▸ **WHAT TO PRODUCE**:
Copy all of the data below without altering a single line.

▸ **SUPPLIED RECORDS**:
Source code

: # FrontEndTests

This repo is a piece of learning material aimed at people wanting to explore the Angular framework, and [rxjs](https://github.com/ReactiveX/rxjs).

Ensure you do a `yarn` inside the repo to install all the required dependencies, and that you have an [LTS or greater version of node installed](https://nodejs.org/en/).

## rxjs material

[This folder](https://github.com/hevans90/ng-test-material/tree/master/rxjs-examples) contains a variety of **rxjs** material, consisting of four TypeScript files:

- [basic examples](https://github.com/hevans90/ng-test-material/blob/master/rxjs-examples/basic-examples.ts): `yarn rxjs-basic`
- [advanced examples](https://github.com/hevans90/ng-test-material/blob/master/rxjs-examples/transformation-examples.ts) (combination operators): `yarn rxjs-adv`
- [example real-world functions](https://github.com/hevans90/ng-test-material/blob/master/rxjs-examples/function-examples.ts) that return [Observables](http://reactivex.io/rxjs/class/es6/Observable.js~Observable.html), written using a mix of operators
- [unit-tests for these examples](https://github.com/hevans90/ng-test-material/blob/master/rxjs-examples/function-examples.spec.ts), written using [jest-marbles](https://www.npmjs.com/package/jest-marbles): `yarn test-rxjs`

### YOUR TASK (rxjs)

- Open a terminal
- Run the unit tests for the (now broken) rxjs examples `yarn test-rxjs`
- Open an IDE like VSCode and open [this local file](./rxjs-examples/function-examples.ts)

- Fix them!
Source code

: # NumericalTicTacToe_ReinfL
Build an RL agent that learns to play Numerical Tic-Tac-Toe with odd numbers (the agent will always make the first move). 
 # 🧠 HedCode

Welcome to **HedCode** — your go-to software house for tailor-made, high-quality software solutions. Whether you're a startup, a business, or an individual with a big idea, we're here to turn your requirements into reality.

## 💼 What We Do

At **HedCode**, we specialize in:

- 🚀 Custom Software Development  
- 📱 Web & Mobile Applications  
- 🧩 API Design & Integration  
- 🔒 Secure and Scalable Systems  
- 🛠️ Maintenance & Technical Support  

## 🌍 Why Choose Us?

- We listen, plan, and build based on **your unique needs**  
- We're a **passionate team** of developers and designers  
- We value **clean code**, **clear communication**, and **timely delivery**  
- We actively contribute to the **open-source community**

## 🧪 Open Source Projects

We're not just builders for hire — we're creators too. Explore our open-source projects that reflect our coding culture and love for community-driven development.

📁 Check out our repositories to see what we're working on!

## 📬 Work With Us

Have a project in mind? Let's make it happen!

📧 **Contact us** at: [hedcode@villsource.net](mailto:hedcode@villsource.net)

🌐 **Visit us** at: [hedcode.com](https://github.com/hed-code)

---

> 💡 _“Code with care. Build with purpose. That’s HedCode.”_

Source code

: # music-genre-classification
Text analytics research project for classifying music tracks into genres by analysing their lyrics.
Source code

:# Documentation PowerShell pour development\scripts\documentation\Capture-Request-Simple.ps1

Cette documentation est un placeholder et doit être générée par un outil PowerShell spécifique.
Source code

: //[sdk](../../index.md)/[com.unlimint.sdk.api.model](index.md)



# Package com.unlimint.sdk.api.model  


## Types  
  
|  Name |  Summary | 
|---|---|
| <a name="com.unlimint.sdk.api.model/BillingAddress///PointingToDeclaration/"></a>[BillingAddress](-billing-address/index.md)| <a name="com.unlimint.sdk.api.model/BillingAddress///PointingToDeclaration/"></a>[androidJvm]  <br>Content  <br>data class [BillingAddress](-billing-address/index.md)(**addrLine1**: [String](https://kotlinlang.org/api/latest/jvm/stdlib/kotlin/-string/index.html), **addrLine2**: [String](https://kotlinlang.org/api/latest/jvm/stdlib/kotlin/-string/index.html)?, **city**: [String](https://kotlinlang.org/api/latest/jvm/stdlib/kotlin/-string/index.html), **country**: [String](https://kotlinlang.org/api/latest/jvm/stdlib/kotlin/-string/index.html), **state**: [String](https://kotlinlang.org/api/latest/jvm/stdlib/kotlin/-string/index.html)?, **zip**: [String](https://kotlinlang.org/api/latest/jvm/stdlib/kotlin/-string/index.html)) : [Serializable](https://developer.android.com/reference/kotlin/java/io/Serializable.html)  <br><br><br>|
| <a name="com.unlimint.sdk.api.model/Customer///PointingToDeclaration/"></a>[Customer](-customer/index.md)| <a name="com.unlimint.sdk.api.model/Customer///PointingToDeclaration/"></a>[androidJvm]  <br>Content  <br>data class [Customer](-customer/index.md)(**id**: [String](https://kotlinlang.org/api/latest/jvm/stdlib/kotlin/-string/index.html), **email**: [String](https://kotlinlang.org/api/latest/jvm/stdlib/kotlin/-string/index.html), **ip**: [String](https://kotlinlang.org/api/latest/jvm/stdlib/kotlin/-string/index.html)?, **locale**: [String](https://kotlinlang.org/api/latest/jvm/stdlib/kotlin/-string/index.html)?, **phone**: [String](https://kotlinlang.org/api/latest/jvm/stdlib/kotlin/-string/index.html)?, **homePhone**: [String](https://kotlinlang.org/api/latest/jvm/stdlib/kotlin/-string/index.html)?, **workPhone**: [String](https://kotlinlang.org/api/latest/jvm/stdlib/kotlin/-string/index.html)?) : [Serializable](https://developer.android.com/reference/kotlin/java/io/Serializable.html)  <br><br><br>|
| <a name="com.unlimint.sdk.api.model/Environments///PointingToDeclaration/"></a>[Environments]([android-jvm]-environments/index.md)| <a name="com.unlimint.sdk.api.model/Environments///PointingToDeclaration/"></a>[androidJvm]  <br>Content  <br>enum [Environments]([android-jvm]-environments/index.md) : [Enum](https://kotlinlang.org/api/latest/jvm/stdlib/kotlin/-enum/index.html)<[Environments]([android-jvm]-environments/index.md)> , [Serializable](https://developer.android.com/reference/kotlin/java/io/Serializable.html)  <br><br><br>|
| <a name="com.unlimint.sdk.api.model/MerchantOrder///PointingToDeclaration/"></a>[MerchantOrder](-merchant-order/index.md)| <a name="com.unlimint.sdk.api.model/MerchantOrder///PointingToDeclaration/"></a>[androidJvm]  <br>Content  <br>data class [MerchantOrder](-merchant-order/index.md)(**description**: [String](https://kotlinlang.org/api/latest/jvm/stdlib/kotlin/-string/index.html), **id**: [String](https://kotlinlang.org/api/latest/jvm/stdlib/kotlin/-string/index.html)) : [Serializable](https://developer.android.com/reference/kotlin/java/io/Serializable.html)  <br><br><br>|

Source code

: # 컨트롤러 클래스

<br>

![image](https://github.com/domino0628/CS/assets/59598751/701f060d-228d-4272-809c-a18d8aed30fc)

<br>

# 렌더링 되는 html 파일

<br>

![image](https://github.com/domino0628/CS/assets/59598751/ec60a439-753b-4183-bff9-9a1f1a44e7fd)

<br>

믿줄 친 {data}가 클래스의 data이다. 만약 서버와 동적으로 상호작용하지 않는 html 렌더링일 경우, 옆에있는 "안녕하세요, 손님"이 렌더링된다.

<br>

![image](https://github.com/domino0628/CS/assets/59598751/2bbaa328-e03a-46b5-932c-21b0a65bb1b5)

▸ **RESULT FOR THIS TASK**:
Source code

: # FrontEndTests

This repo is a piece of learning material aimed at people wanting to explore the Angular framework, and [rxjs](https://github.com/ReactiveX/rxjs).

Ensure you do a `yarn` inside the repo to install all the required dependencies, and that you have an [LTS or greater version of node installed](https://nodejs.org/en/).

## rxjs material

[This folder](https://github.com/hevans90/ng-test-material/tree/master/rxjs-examples) contains a variety of **rxjs** material, consisting of four TypeScript files:

- [basic examples](https://github.com/hevans90/ng-test-material/blob/master/rxjs-examples/basic-examples.ts): `yarn rxjs-basic`
- [advanced examples](https://github.com/hevans90/ng-test-material/blob/master/rxjs-examples/transformation-examples.ts) (combination operators): `yarn rxjs-adv`
- [example real-world functions](https://github.com/hevans90/ng-test-material/blob/master/rxjs-examples/function-examples.ts) that return [Observables](http://reactivex.io/rxjs/class/es6/Observable.js~Observable.html), written using a mix of operators
- [unit-tests for these examples](https://github.com/hevans90/ng-test-material/blob/master/rxjs-examples/function-examples.spec.ts), written using [jest-marbles](https://www.npmjs.com/package/jest-marbles): `yarn test-rxjs`

### YOUR TASK (rxjs)

- Open a terminal
- Run the unit tests for the (now broken) rxjs examples `yarn test-rxjs`
- Open an IDE like VSCode and open [this local file](./rxjs-examples/function-examples.ts)

- Fix them!
Source code

: # NumericalTicTacToe_ReinfL
Build an RL agent that learns to play Numerical Tic-Tac-Toe with odd numbers (the agent will always make the first move). 
 # 🧠 HedCode

Welcome to **HedCode** — your go-to software house for tailor-made, high-quality software solutions. Whether you're a startup, a business, or an individual with a big idea, we're here to turn your requirements into reality.

## 💼 What We Do

At **HedCode**, we specialize in:

- 🚀 Custom Software Development  
- 📱 Web & Mobile Applications  
- 🧩 API Design & Integration  
- 🔒 Secure and Scalable Systems  
- 🛠️ Maintenance & Technical Support  

## 🌍 Why Choose Us?

- We listen, plan, and build based on **your unique needs**  
- We're a **passionate team** of developers and designers  
- We value **clean code**, **clear communication**, and **timely delivery**  
- We actively contribute to the **open-source community**

## 🧪 Open Source Projects

We're not just builders for hire — we're creators too. Explore our open-source projects that reflect our coding culture and love for community-driven development.

📁 Check out our repositories to see what we're working on!

## 📬 Work With Us

Have a project in mind? Let's make it happen!

📧 **Contact us** at: [hedcode@villsource.net](mailto:hedcode@villsource.net)

🌐 **Visit us** at: [hedcode.com](https://github.com/hed-code)

---

> 💡 _“Code with care. Build with purpose. That’s HedCode.”_

Source code

: # music-genre-classification
Text analytics research project for classifying music tracks into genres by analysing their lyrics.
Source code

:# Documentation PowerShell pour development\scripts\documentation\Capture-Request-Simple.ps1

Cette documentation est un placeholder et doit être générée par un outil PowerShell spécifique.
Source code

: //[sdk](../../index.md)/[com.unlimint.sdk.api.model](index.md)



# Package com.unlimint.sdk.api.model  


## Types  
  
|  Name |  Summary | 
|---|---|
| <a name="com.unlimint.sdk.api.model/BillingAddress///PointingToDeclaration/"></a>[BillingAddress](-billing-address/index.md)| <a name="com.unlimint.sdk.api.model/BillingAddress///PointingToDeclaration/"></a>[androidJvm]  <br>Content  <br>data class [BillingAddress](-billing-address/index.md)(**addrLine1**: [String](https://kotlinlang.org/api/latest/jvm/stdlib/kotlin/-string/index.html), **addrLine2**: [String](https://kotlinlang.org/api/latest/jvm/stdlib/kotlin/-string/index.html)?, **city**: [String](https://kotlinlang.org/api/latest/jvm/stdlib/kotlin/-string/index.html), **country**: [String](https://kotlinlang.org/api/latest/jvm/stdlib/kotlin/-string/index.html), **state**: [String](https://kotlinlang.org/api/latest/jvm/stdlib/kotlin/-string/index.html)?, **zip**: [String](https://kotlinlang.org/api/latest/jvm/stdlib/kotlin/-string/index.html)) : [Serializable](https://developer.android.com/reference/kotlin/java/io/Serializable.html)  <br><br><br>|
| <a name="com.unlimint.sdk.api.model/Customer///PointingToDeclaration/"></a>[Customer](-customer/index.md)| <a name="com.unlimint.sdk.api.model/Customer///PointingToDeclaration/"></a>[androidJvm]  <br>Content  <br>data class [Customer](-customer/index.md)(**id**: [String](https://kotlinlang.org/api/latest/jvm/stdlib/kotlin/-string/index.html), **email**: [String](https://kotlinlang.org/api/latest/jvm/stdlib/kotlin/-string/index.html), **ip**: [String](https://kotlinlang.org/api/latest/jvm/stdlib/kotlin/-string/index.html)?, **locale**: [String](https://kotlinlang.org/api/latest/jvm/stdlib/kotlin/-string/index.html)?, **phone**: [String](https://kotlinlang.org/api/latest/jvm/stdlib/kotlin/-string/index.html)?, **homePhone**: [String](https://kotlinlang.org/api/latest/jvm/stdlib/kotlin/-string/index.html)?, **workPhone**: [String](https://kotlinlang.org/api/latest/jvm/stdlib/kotlin/-string/index.html)?) : [Serializable](https://developer.android.com/reference/kotlin/java/io/Serializable.html)  <br><br><br>|
| <a name="com.unlimint.sdk.api.model/Environments///PointingToDeclaration/"></a>[Environments]([android-jvm]-environments/index.md)| <a name="com.unlimint.sdk.api.model/Environments///PointingToDeclaration/"></a>[androidJvm]  <br>Content  <br>enum [Environments]([android-jvm]-environments/index.md) : [Enum](https://kotlinlang.org/api/latest/jvm/stdlib/kotlin/-enum/index.html)<[Environments]([android-jvm]-environments/index.md)> , [Serializable](https://developer.android.com/reference/kotlin/java/io/Serializable.html)  <br><br><br>|
| <a name="com.unlimint.sdk.api.model/MerchantOrder///PointingToDeclaration/"></a>[MerchantOrder](-merchant-order/index.md)| <a name="com.unlimint.sdk.api.model/MerchantOrder///PointingToDeclaration/"></a>[androidJvm]  <br>Content  <br>data class [MerchantOrder](-merchant-order/index.md)(**description**: [String](https://kotlinlang.org/api/latest/jvm/stdlib/kotlin/-string/index.html), **id**: [String](https://kotlinlang.org/api/latest/jvm/stdlib/kotlin/-string/index.html)) : [Serializable](https://developer.android.com/reference/kotlin/java/io/Serializable.html)  <br><br><br>|

Source code

: # 컨트롤러 클래스

<br>

![image](https://github.com/domino0628/CS/assets/59598751/701f060d-228d-4272-809c-a18d8aed30fc)

<br>

# 렌더링 되는 html 파일

<br>

![image](https://github.com/domino0628/CS/assets/59598751/ec60a439-753b-4183-bff9-9a1f1a44e7fd)

<br>

믿줄 친 {data}가 클래스의 data이다. 만약 서버와 동적으로 상호작용하지 않는 html 렌더링일 경우, 옆에있는 "안녕하세요, 손님"이 렌더링된다.

<br>

![image](https://github.com/domino0628/CS/assets/59598751/2bbaa328-e03a-46b5-932c-21b0a65bb1b5)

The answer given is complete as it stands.